Contrairement à des délégués syndicaux à temps plein, ceux-ci continuent pour l’essentiel à exercer leurs fonctions opérationnelles, et ne peuvent donc se transformer en « professionnels de la revendication » à l’agenda politique plus ou moins voilé. En outre, ils représentent l’ensemble de leurs camarades, et pas seulement d’éventuels adhérents. Parmi les armées, la gendarmerie est allée encore plus loin pour reconnaître leur légitimité et a choisi qu’ils soient élus par leurs pairs. Là où la hiérarchie porte la parole officielle des armées, ces CFM, composés de militaires de tous grades et de toutes spécialités, portent la parole des militaires. Et en tant que corps social, payant le prix du sang pour la sécurité de tous, ceux-ci ne sauraient continuer à être exclus du débat démocratique.
Hélas ! A ce jour, les CFM ne sont censés formuler des avis que sur les questions statutaires et liées à la condition militaire. L’organisation et l’emploi des forces sont exclus de leur champ théorique de compétence, et ils ne sont qu’informés des sujets budgétaires. Surtout, quels que soient leurs avis, ils ne peuvent pas les faire librement connaître par voie de presse. Ceux-ci restent donc sans effet sur l’opinion publique et sur l’électorat, et de ce fait d’un impact limité sur les élus…

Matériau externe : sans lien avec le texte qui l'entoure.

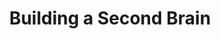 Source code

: ---
title: "Building a Second Brain"
description: "“Creativity isn’t about having more ideas. It’s about making sense of the ones you already have.”"
cover: "images/reading/building-a-second-brain.jpeg"
publishDate: 2022-11-15
authors: "Tiago Forte"
categories: ["business & leadership"]
status: 🟢
--- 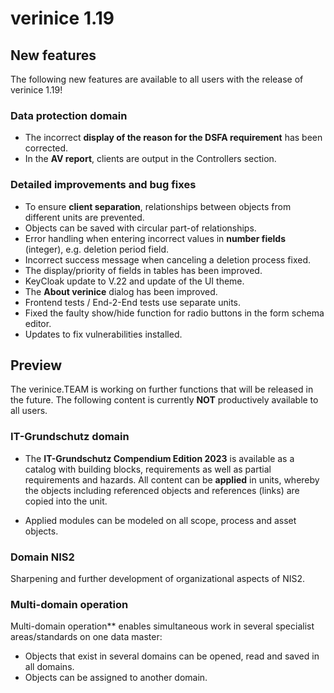 <!-- © 2024 The Project Contributors - see AUTHORS.txt -->
# verinice 1.19

## New features

The following new features are available to all users with the release of verinice 1.19!

### Data protection domain

- The incorrect **display of the reason for the DSFA requirement** has been corrected.
- In the **AV report**, clients are output in the Controllers section.

### Detailed improvements and bug fixes

- To ensure **client separation**, relationships between objects from different units are prevented.
- Objects can be saved with circular part-of relationships.
- Error handling when entering incorrect values in **number fields** (integer), e.g. deletion period field.
- Incorrect success message when canceling a deletion process fixed.
- The display/priority of fields in tables has been improved.
- KeyCloak update to V.22 and update of the UI theme.
- The **About verinice** dialog has been improved.
- Frontend tests / End-2-End tests use separate units.
- Fixed the faulty show/hide function for radio buttons in the form schema editor.
- Updates to fix vulnerabilities installed.

## Preview

The verinice.TEAM is working on further functions that will be released in the future.
The following content is currently **NOT** productively available to all users.

### IT-Grundschutz domain

- The **IT-Grundschutz Compendium Edition 2023** is available as a catalog with building blocks, requirements as well as partial requirements and hazards. All content can be **applied** in units, whereby the objects including referenced objects and references (links) are copied into the unit.

- Applied modules can be modeled on all scope, process and asset objects.

### Domain NIS2

Sharpening and further development of organizational aspects of NIS2.

### Multi-domain operation

Multi-domain operation** enables simultaneous work in several specialist areas/standards on one data master:

- Objects that exist in several domains can be opened, read and saved in all domains.
- Objects can be assigned to another domain.
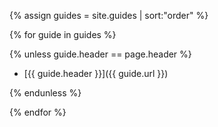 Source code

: {% assign guides = site.guides | sort:"order" %}

{% for guide in guides %}

{% unless guide.header == page.header %}

- [{{ guide.header }}]({{ guide.url }})

{% endunless %}

{% endfor %}
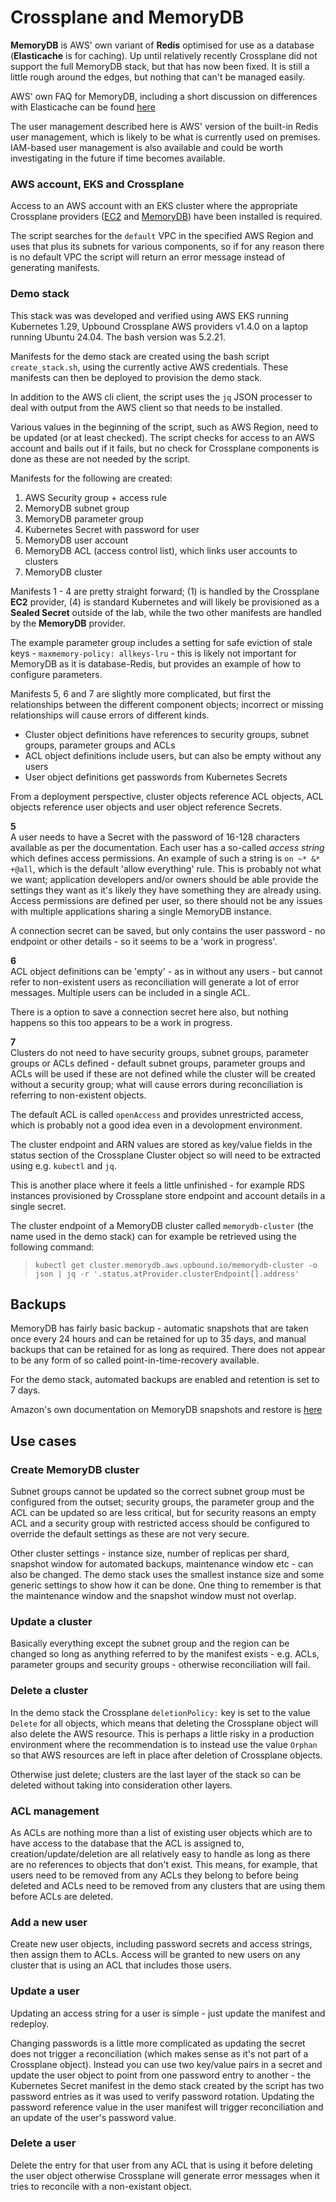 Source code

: # Crossplane and MemoryDB

**MemoryDB** is AWS' own variant of **Redis** optimised for use as a database (**Elasticache** is for caching). Up until relatively recently Crossplane did not support the full MemoryDB stack, but that has now been fixed. It is still a little rough around the edges, but nothing that can't be managed easily.

AWS' own FAQ for MemoryDB, including a short discussion on differences with Elasticache can be found [here](https://aws.amazon.com/memorydb/faqs/)

The user management described here is AWS' version of the built-in Redis user management, which is likely to be what is currently used on premises. IAM-based user management is also available and could be worth investigating in the future if time becomes available.

### AWS account, EKS and Crossplane

Access to an AWS account with an EKS cluster where the appropriate Crossplane providers ([EC2](https://marketplace.upbound.io/providers/upbound/provider-aws-ec2) and [MemoryDB](https://marketplace.upbound.io/providers/upbound/provider-aws-memorydb/)) have been installed is required.

The script searches for the `default` VPC in the specified AWS Region and uses that plus its subnets for various components, so if for any reason there is no default VPC the script will return an error message instead of generating manifests.

### Demo stack

This stack was was developed and verified using AWS EKS running Kubernetes 1.29, Upbound Crossplane AWS providers v1.4.0 on a laptop running Ubuntu 24.04. The bash version was 5.2.21.

Manifests for the demo stack are created using the bash script `create_stack.sh`, using the currently active AWS credentials. These manifests can then be deployed to provision the demo stack.

In addition to the AWS cli client, the script uses the `jq` JSON processer to deal with output from the AWS client so that needs to be installed.

Various values in the beginning of the script, such as AWS Region, need to be updated (or at least checked). The script checks for access to an AWS account and bails out if it fails, but no check for Crossplane components is done as these are not needed by the script.

Manifests for the following are created:

1. AWS Security group + access rule
2. MemoryDB subnet group
3. MemoryDB parameter group
4. Kubernetes Secret with password for user
5. MemoryDB user account
6. MemoryDB ACL (access control list), which links user accounts to clusters
7. MemoryDB cluster

Manifests 1 - 4 are pretty straight forward; (1) is handled by the Crossplane **EC2** provider, (4) is standard Kubernetes and will likely be provisioned as a **Sealed Secret** outside of the lab, while the two other manifests are handled by the **MemoryDB** provider.

The example parameter group includes a setting for safe eviction of stale keys - `maxmemory-policy: allkeys-lru` - this is likely not important for MemoryDB as it is database-Redis, but provides an example of how to configure parameters.

Manifests 5, 6 and 7 are slightly more complicated, but first the relationships between the different component objects; incorrect or missing relationships will cause errors of different kinds.

* Cluster object definitions have references to security groups, subnet groups, parameter groups and ACLs
* ACL object definitions include users, but can also be empty without any users
* User object definitions get passwords from Kubernetes Secrets

From a deployment perspective, cluster objects reference ACL objects, ACL objects reference user objects and user object reference Secrets.

**5**\
A user needs to have a Secret with the password of 16-128 characters available as per the documentation. Each user has a so-called *access string* which defines access permissions. An example of such a string is `on ~* &* +@all`, which is the default 'allow everything' rule. This is probably not what we want; application developers and/or owners should be able provide the settings they want as it's likely they have something they are already using. Access permissions are defined per user, so there should not be any issues with multiple applications sharing a single MemoryDB instance.

A connection secret can be saved, but only contains the user password - no endpoint or other details - so it seems to be a 'work in progress'.

**6**\
ACL object definitions can be 'empty' - as in without any users - but cannot refer to non-existent users as reconciliation will generate a lot of error messages. Multiple users can be included in a single ACL.

There is a option to save a connection secret here also, but nothing happens so this too appears to be a work in progress.

**7**\
Clusters do not need to have security groups, subnet groups, parameter groups or ACLs defined - default subnet groups, parameter groups and ACLs will be used if these are not defined while the cluster will be created without a security group; what will cause errors during reconciliation is referring to non-existent objects.

The default ACL is called `openAccess` and provides unrestricted access, which is probably not a good idea even in a devolopment environment.

The cluster endpoint and ARN values are stored as key/value fields in the status section of the Crossplane Cluster object so will need to be extracted using e.g. `kubectl` and `jq`.

This is another place where it feels a little unfinished - for example RDS instances provisioned by Crossplane store endpoint and account details in a single secret.

The cluster endpoint of a MemoryDB cluster called `memorydb-cluster` (the name used in the demo stack) can for example be retrieved using the following command:
> `kubectl get cluster.memorydb.aws.upbound.io/memorydb-cluster -o json | jq -r '.status.atProvider.clusterEndpoint[].address'`

## Backups
MemoryDB has fairly basic backup - automatic snapshots that are taken once every 24 hours and can be retained for up to 35 days, and manual backups that can be retained for as long as required. There does not appear to be any form of so called point-in-time-recovery available.

For the demo stack, automated backups are enabled and retention is set to 7 days.

Amazon's own documentation on MemoryDB snapshots and restore is [here](https://docs.aws.amazon.com/memorydb/latest/devguide/snapshots.html)

## Use cases

### Create MemoryDB cluster
Subnet groups cannot be updated so the correct subnet group must be configured from the outset; security groups, the parameter group and the ACL can be updated so are less critical, but for security reasons an empty ACL and a security group with restricted access should be configured to override the default settings as these are not very secure.

Other cluster settings - instance size, number of replicas per shard, snapshot window for automated backups, maintenance window etc - can also be changed. The demo stack uses the smallest instance size and some generic settings to show how it can be done. One thing to remember is that the maintenance window and the snapshot window must not overlap.

### Update a cluster
Basically everything except the subnet group and the region can be changed so long as anything referred to by the manifest exists - e.g. ACLs, parameter groups and security groups - otherwise reconciliation will fail.

### Delete a cluster
In the demo stack the Crossplane `deletionPolicy:` key is set to the value `Delete` for all objects, which means that deleting the Crossplane object will also delete the AWS resource. This is perhaps a little risky in a production environment where the recommendation is to instead use the value `Orphan` so that AWS resources are left in place after deletion of Crossplane objects.

Otherwise just delete; clusters are the last layer of the stack so can be deleted without taking into consideration other layers.

### ACL management
As ACLs are nothing more than a list of existing user objects which are to have access to the database that the ACL is assigned to, creation/update/deletion are all relatively easy to handle as long as there are no references to objects that don't exist. This means, for example, that users need to be removed from any ACLs they belong to before being deleted and ACLs need to be removed from any clusters that are using them before ACLs are deleted.

### Add a new user
Create new user objects, including password secrets and access strings, then assign them to ACLs. Access will be granted to new users on any cluster that is using an ACL that includes those users.

### Update a user
Updating an access string for a user is simple - just update the manifest and redeploy.

Changing passwords is a little more complicated as updating the secret does not trigger a reconciliation (which makes sense as it's not part of a Crossplane object). Instead you can use two key/value pairs in a secret and update the user object to point from one password entry to another - the Kubernetes Secret manifest in the demo stack created by the script has two password entries as it was used to verify password rotation. Updating the password reference value in the user manifest will trigger reconciliation and an update of the user's password value.

### Delete a user
Delete the entry for that user from any ACL that is using it before deleting the user object otherwise Crossplane will generate error messages when it tries to reconcile with a non-existant object.




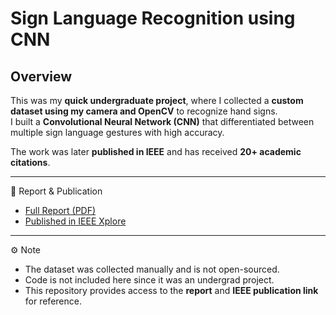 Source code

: # Sign Language Recognition using CNN  

## Overview  
This was my **quick undergraduate project**, where I collected a **custom dataset using my camera and OpenCV** to recognize hand signs.  
I built a **Convolutional Neural Network (CNN)** that differentiated between multiple sign language gestures with high accuracy.  

The work was later **published in IEEE** and has received **20+ academic citations**.  

---

📑 Report & Publication  
- [Full Report (PDF)](./final_report.pdf)  
- [Published in IEEE Xplore](https://ieeexplore.ieee.org/document/9914155)  

---

⚙️ Note  
- The dataset was collected manually and is not open-sourced.  
- Code is not included here since it was an undergrad project.  
- This repository provides access to the **report** and **IEEE publication link** for reference.  

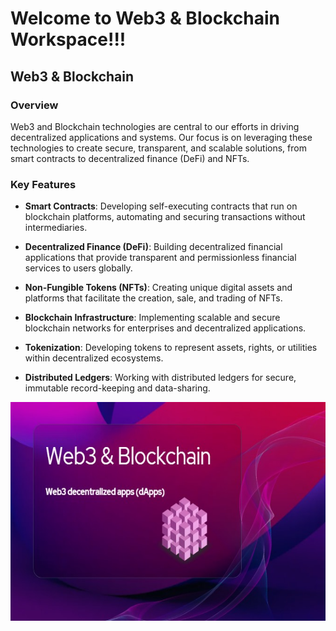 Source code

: Welcome to Web3 & Blockchain Workspace!!!
=========================================

Web3 & Blockchain
-----------------

### Overview

Web3 and Blockchain technologies are central to our efforts in driving decentralized applications and systems. Our focus is on leveraging these technologies to create secure, transparent, and scalable solutions, from smart contracts to decentralized finance (DeFi) and NFTs.

### Key Features

*   **Smart Contracts**: Developing self-executing contracts that run on blockchain platforms, automating and securing transactions without intermediaries.
    
*   **Decentralized Finance (DeFi)**: Building decentralized financial applications that provide transparent and permissionless financial services to users globally.
    
*   **Non-Fungible Tokens (NFTs)**: Creating unique digital assets and platforms that facilitate the creation, sale, and trading of NFTs.
    
*   **Blockchain Infrastructure**: Implementing scalable and secure blockchain networks for enterprises and decentralized applications.
    
*   **Tokenization**: Developing tokens to represent assets, rights, or utilities within decentralized ecosystems.
    
*   **Distributed Ledgers**: Working with distributed ledgers for secure, immutable record-keeping and data-sharing.



<img src="./blockchain.jpeg" alt="web-image" width="900" height="350">

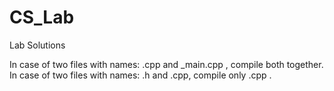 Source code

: # CS_Lab
Lab Solutions

In case of two files with names: <name>.cpp and <name>_main.cpp , compile both together.
In case of two files with names: <name>.h and <name>.cpp, compile only <name>.cpp .
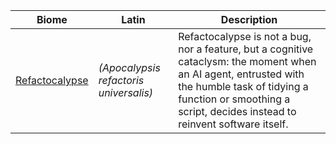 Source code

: 
| Biome | Latin | Description |
|-------|-------|-------------|
| [Refactocalypse](BIOME_Refactocalypse.md) | _(Apocalypsis refactoris universalis)_ | Refactocalypse is not a bug, nor a feature, but a cognitive cataclysm: the moment when an AI agent, entrusted with the humble task of tidying a function or smoothing a script, decides instead to reinvent software itself. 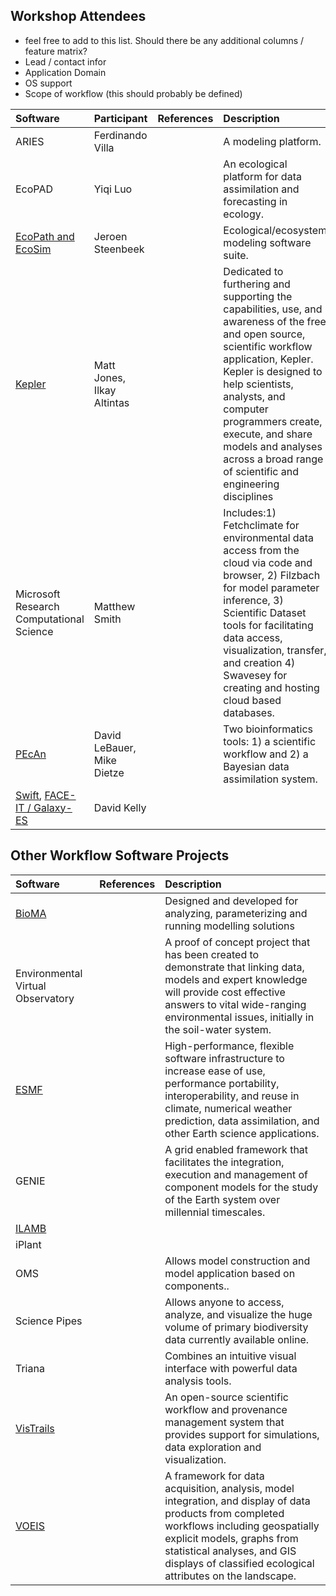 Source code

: ## Workshop Attendees

* feel free to add to this list. Should there be any additional columns / feature matrix?
 * Lead / contact infor
 * Application Domain
 * OS support
 * Scope of workflow (this should probably be defined)

| **Software**| **Participant**| **References**| **Description**|
|:----|:----|:----|:----|
| ARIES | Ferdinando Villa | | A modeling platform.|
| EcoPAD | Yiqi Luo | | An ecological platform for data assimilation and forecasting in ecology.|
| [EcoPath and EcoSim](http://www.ecopath.org/) | Jeroen Steenbeek |  | Ecological/ecosystem modeling software suite.|
| [Kepler](https://kepler-project.org/) | Matt Jones, Ilkay Altintas |  | Dedicated to furthering and supporting the capabilities, use, and awareness of the free and open source, scientific workflow application, Kepler.  Kepler is designed to help scien­tists, analysts, and computer programmers create, execute, and share models and analyses across a broad range of scientific and engineering disciplines |
| Microsoft Research Computational Science | Matthew Smith | | Includes:1) Fetchclimate for environmental data access from the cloud via code and browser, 2) Filzbach for model parameter inference, 3) Scientific Dataset tools for facilitating data access, visualization, transfer, and creation 4) Swavesey for creating and hosting cloud based databases.|
| [PEcAn](https://www.pecanproject.org) | David LeBauer, Mike Dietze |  | Two bioinformatics tools: 1) a scientific workflow and 2) a Bayesian data assimilation system. |
| [Swift](http://swift-lang.org/), [FACE-IT / Galaxy-ES](http://www.faceit-portal.org/) | David Kelly | ||

## Other Workflow Software Projects

| **Software** | **References** | **Description** |
|:----|:----|:----|
| [BioMA](http://agsys.cra-cin.it/tools/bioma/help/) | | Designed and developed for analyzing, parameterizing and running modelling solutions |
| Environmental Virtual Observatory | | A proof of concept project that has been created to demonstrate that linking data, models and expert knowledge will provide cost effective answers to vital wide-ranging environmental issues, initially in the soil-water system. |
| [ESMF](http://www.earthsystemmodeling.org/about_us/index.shtml) | | High-performance, flexible software infrastructure to increase ease of use, performance portability, interoperability, and reuse in climate, numerical weather prediction, data assimilation, and other Earth science applications. |
| GENIE | | A grid enabled framework that facilitates the integration, execution and management of component models for the study of the Earth system over millennial timescales. |
| [ILAMB](http://www.ilamb.org/) | | |
| iPlant | | |
| OMS |  | Allows model construction and model application based on components..    |
| Science Pipes | | Allows anyone to access, analyze, and visualize the huge volume of primary biodiversity data currently available online. |
| Triana | | Combines an intuitive visual interface with powerful data analysis tools. |
| [VisTrails](http://www.vistrails.org/) | | An open-source scientific workflow and provenance management system that provides support for simulations, data exploration and visualization.|
| [VOEIS](https://voeis.msu.montana.edu/) | | A framework for data acquisition, analysis, model integration, and display of data products from completed workflows including geospatially explicit models, graphs from statistical analyses, and GIS displays of classified ecological attributes on the landscape. |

Les militaires, des citoyens à part entière
Chef des armées, Emmanuel Macron est en droit d’exiger de ses collaborateurs stratégiques une adhésion sincère à ses décisions et l’absence de critiques publiques. Il ne peut pas pour autant attendre que le CEMA cautionne des mensonges éhontés sur la situation de nos forces armées et de notre capacité de défense.
Le choix du général de Villiers est honorable, habile, et sans doute un choix du cœur. Alors qu’il venait d’être reconduit dans ses fonctions pour un an, on lui demande d’avaliser une dégradation budgétaire majeure. Comment l’accepter sans avoir le sentiment de s’être fait acheter, et piéger ? Plutôt que de conclure sa carrière en pliant l’échine devant une décision qu’il juge inique, ce qui aurait été trahir à la fois ses subordonnés et les raisons mêmes de son engagement sous les drapeaux, il a décidé d’en sortir par le haut, avec panache, d’alerter l’opinion publique et de partir.
Ce choix, aussi, oblige Emmanuel Macron a clarifier très rapidement sa position vis-à-vis des militaires. Il ne peut pas se permettre de leur envoyer le signal qu’ils sont « juste bons pour se taire », envoyés au front au nom d’une population qui ignore tout de ce qu’ils vivent et refuse même qu’on le lui dise. Il doit les reconnaître comme des citoyens à part entière, ce qui est une condition nécessaire à la cohésion entre les armées et la nation, plus nécessaire que jamais.
Il faut rapidement donner à la communauté militaire le moyen de porter son expertise dans le débat public, de manière factuelle, sans esprit partisan ni polémique. Le moyen, en somme, de rendre compte sincèrement et loyalement au peuple souverain.
Et la meilleure solution pour y parvenir serait d’octroyer enfin une totale liberté d’expression aux Conseils de la Fonction militaire de nos différentes armées.